S v Mubaiwa (301 of 2023) [2023] ZWHHC 222 (17 May 2023)


4

HH 301-23

CA 153/22


MARRY MUBAIWA

and

THE STATE



HIGH COURT OF ZIMBABWE

CHIKOWERO & KWENDA JJ

HARARE, 15 March and 17 May 2023



Criminal Appeal



B Mtetwa, for the appellant

C Muchemwa, for the respondent



CHIKOWERO J:

[1] This is an appeal against the judgment of the Magistrates court which found the appellant guilty of contravening s 35 of the Marriages Act [Chapter 5:11]. The sentence imposed was a fine of ZWL$60 000.00 in default of payment 6 months imprisonment. In addition, 12 months’ imprisonment was imposed and wholly suspended on condition of good behaviour. In respect of the appeal against the sentence, the appellant is dissatisfied with the 12 months imprisonment wholly suspended by the court a quo.

THE BACKGROUND FACTS

[2] At the material time, the appellant was spouse in an unregistered customary law union to the Vice President of Zimbabwe, Constantino Chiwenga (“the complainant”).

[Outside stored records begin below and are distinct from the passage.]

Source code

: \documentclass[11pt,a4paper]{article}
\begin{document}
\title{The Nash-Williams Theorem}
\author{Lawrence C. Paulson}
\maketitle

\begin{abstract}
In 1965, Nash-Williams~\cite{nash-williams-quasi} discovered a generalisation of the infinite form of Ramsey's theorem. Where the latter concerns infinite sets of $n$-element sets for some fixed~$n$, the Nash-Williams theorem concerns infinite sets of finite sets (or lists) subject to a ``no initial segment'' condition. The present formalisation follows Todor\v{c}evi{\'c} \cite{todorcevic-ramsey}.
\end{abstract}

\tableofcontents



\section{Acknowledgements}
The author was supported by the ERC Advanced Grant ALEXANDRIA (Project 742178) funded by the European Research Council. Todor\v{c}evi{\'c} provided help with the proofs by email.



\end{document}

[3] The Magistrates court found that she knowingly made a false statement to the then Judge President of the High Court of Zimbabwe, George Mutandwa Chiweshe, that the complainant had agreed to solemnize their marriage on 2 July 2019 at Number 614 Nick Price Drive, Borrowdale Brooke, Harare, being their residence.

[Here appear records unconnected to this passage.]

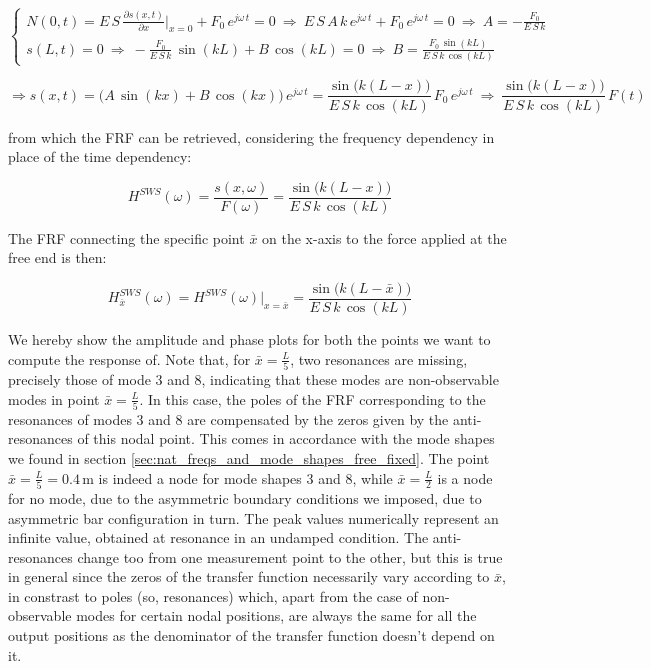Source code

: \documentclass[a4paper,12pt,oneside]{article}
\begin{document}
\[ \begin{cases}
	N(0,t) = E \, S \, \frac{\partial s(x,t)}{\partial x}\Big|_{x=0} +
		F_0 \, e^{j \omega \, t} = 0
		~ \Rightarrow ~ E \, S \, A \, k \, e^{j \omega \, t} +
		F_0 \, e^{j \omega \, t} = 0
		~ \Rightarrow ~ A = -\frac{F_0}{E \, S \, k} \\
	s(L,t) = 0 ~ \Rightarrow ~ -\frac{F_0}{E \, S \, k} \, \sin(kL) + B \, \cos(kL) = 0
		~ \Rightarrow ~ B = \frac{F_0 \, \sin(kL)}{E \, S \, k \, \cos(kL)}
\end{cases} \]

\[
	\Rightarrow s(x,t) = \bigl(A \, \sin(kx) + B \, \cos(kx)\bigl) \, e^{j \omega \, t} =
		\frac{\sin\bigl(k(L - x)\bigr)}{E \, S \, k \, \cos(kL)} \,
		F_0 \, e^{j \omega \, t}
		~ \Rightarrow ~ \frac{\sin\bigl(k(L - x)\bigr)}{E \, S \, k \, \cos(kL)} \, F(t)
\]

from which the FRF can be retrieved, considering the frequency dependency in place of the time dependency:

\[
	H^{SWS}(\omega) = \frac{s(x, \omega)}{F(\omega)} =
		\frac{\sin\bigl(k(L - x)\bigr)}{E \, S \, k \, \cos(kL)}
\]

\vspace{20pt}

The FRF connecting the specific point $ \bar{x} $ on the x-axis to the force applied at the free end is then:

\begin{equation}
\label{eqn:frf_sws}
	H^{SWS}_{\bar{x}}(\omega) = H^{SWS}(\omega)\big|_{x = \bar{x}} =
		\frac{\sin\bigl(k(L - \bar{x})\bigr)}{E \, S \, k \, \cos(kL)}
\end{equation}

\vspace{20pt}

We hereby show the amplitude and phase plots for both the points we want to compute the response of. Note that, for $ \bar{x} = \frac{L}{5} $, two resonances are missing, precisely those of mode 3 and 8, indicating that these modes are non-observable modes in point $ \bar{x} = \frac{L}{5} $. In this case, the poles of the FRF corresponding to the resonances of modes 3 and 8 are compensated by the zeros given by the anti-resonances of this nodal point. This comes in accordance with the mode shapes we found in section \ref{sec:nat_freqs_and_mode_shapes_free_fixed}. The point $ \bar{x} = \frac{L}{5} = 0.4 \, \text{m} $ is indeed a node for mode shapes 3 and 8, while $ \bar{x} = \frac{L}{2} $ is a node for no mode, due to the asymmetric boundary conditions we imposed, due to asymmetric bar configuration in turn. The peak values numerically represent an infinite value, obtained at resonance in an undamped condition. The anti-resonances change too from one measurement point to the other, but this is true in general since the zeros of the transfer function necessarily vary according to $ \bar{x} $, in constrast to poles (so, resonances) which, apart from the case of non-observable modes for certain nodal positions, are always the same for all the output positions as the denominator of the transfer function doesn't depend on it.
\end{document}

[4] Acting on the misrepresentation, the then Judge President had communicated with Munamato Mutevedzi, who was the Chief Magistrate at the time, to facilitate the solemnization of the marriage. The latter offered himself as the marriage officer, oversaw the preparation of the necessary paperwork and, on 2 July 2019 travelled to the venue of the intended marriage in the company of the Deputy Secretary of the Judicial Service Commission to preside over the wedding only to hit a brickwall. The supposed bride was attending to her husband in South Africa. Mutevedzi could not have access to the residence. A few days later, he had no option but to cancel the partially completed marriage certificate. The complainant testified that he had not agreed to the solemnization of the marriage on the date and at the place aforementioned, or at all. At all material times he was seriously ill and hospitalized firstly in India and then in South Africa.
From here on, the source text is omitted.